Chasing Dolly

Neither the clone sheep, nor Dolly Levi, but the Dolly…Parton. On Monday, I learned that the Dolly was going to perform in Las Vegas in December, and tickets for her six shows would go on sale Wednesday morning. Some of you probably are wondering why I would care, but it’s a family thing. My maternal grandparents were from a small holler, Kodak, in east Tennessee, where my great grandfather was the Sevier County sheriff. The county seat is Sevierville and home to the Parton family. Given the size of the community my relatives knew the Partons, and until my grandmother’s death she was an avid follower of Dolly’s rising success. (My youngest kid somehow inherited my grandmother’s admiration for Dolly and exclusively uses her cake and brownie mixes.) Given this quasi-familial relationship, I set out on a mission to get concert tickets.

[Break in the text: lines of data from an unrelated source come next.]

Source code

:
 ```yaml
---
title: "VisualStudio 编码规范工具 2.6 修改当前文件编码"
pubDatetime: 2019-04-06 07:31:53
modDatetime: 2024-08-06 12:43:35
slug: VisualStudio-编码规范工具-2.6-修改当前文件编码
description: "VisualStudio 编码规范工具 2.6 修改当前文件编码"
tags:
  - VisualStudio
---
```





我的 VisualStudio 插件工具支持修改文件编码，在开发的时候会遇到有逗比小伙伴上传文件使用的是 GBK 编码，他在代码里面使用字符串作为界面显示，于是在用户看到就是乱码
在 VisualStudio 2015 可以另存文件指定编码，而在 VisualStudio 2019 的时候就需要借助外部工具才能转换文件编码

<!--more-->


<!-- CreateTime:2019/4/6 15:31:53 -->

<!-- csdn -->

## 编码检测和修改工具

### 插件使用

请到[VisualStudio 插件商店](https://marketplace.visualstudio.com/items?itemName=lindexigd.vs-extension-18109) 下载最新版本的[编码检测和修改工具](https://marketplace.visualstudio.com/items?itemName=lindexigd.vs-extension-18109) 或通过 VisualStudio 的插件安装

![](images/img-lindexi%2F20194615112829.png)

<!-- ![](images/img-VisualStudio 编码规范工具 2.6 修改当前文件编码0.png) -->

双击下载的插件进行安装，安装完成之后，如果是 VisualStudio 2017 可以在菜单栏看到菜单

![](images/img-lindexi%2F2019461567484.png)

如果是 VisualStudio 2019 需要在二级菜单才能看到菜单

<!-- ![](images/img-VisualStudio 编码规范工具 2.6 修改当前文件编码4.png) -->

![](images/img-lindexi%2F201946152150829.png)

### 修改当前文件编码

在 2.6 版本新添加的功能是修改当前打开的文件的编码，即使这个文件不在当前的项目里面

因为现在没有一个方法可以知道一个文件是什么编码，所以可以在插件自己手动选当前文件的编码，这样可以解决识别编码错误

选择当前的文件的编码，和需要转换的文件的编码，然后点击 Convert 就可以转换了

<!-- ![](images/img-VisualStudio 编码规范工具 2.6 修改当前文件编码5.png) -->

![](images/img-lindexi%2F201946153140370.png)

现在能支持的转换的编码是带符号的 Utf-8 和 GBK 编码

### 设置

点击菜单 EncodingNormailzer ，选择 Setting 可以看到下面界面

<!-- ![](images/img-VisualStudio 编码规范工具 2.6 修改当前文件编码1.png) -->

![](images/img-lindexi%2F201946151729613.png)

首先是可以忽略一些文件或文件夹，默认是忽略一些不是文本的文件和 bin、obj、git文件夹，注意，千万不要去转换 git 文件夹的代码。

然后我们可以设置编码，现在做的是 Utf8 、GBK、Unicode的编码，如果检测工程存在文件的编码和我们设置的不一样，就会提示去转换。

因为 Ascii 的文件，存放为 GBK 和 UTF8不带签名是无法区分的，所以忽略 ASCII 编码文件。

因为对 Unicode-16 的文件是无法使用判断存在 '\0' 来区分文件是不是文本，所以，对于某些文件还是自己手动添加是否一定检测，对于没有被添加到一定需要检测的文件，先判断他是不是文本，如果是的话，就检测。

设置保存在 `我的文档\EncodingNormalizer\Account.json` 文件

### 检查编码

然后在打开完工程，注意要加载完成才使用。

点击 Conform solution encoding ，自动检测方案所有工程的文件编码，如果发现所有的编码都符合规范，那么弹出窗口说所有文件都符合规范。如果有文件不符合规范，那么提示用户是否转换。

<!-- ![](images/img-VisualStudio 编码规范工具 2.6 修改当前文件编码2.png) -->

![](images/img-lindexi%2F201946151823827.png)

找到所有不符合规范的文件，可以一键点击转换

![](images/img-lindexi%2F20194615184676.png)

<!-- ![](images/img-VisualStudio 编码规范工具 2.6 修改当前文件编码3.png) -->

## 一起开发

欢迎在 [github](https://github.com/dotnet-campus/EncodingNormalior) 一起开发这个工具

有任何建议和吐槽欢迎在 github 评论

Just 8 tickets, which according to the website would cost $600 at the high end, and $25 at the low.

Wednesday morning, 9:00 AM: I entered the queue. WTF? 54,569 folk in front of me! My kid was in the queue with 13,000 ahead. Thank God. We’d score tickets for sure. 10:00 AM the sale began. 10:30 AM all six concerts were sold out! By 11:00AM, the alleged $600 seats were being sold by brokers for $13,929!

Talk about shock and awe for this old broad. My dreams of spectacular Christmas presents shattered, I schlepped away with a determination to figure out what happened. After too many hours of research, I’m still not an authority on what happened. My simplistic explanation is: ticket scalping in the digital age due to (ro)bots. If you want to further understand, consider reading Ticket Masters: The Rise of the Concert Industry and How the Public Got Scalped by Budnick and Baron. Supposedly, His Highness, at the urging of Kid Rock, issued an Executive Order in March to curtail this practice, but obviously that’s yet to come to fruition.

When a nation is run by billionaires, the rest of us don’t matter. Sorry. I’ve got to go. I’m late for the Bezos’s wedding!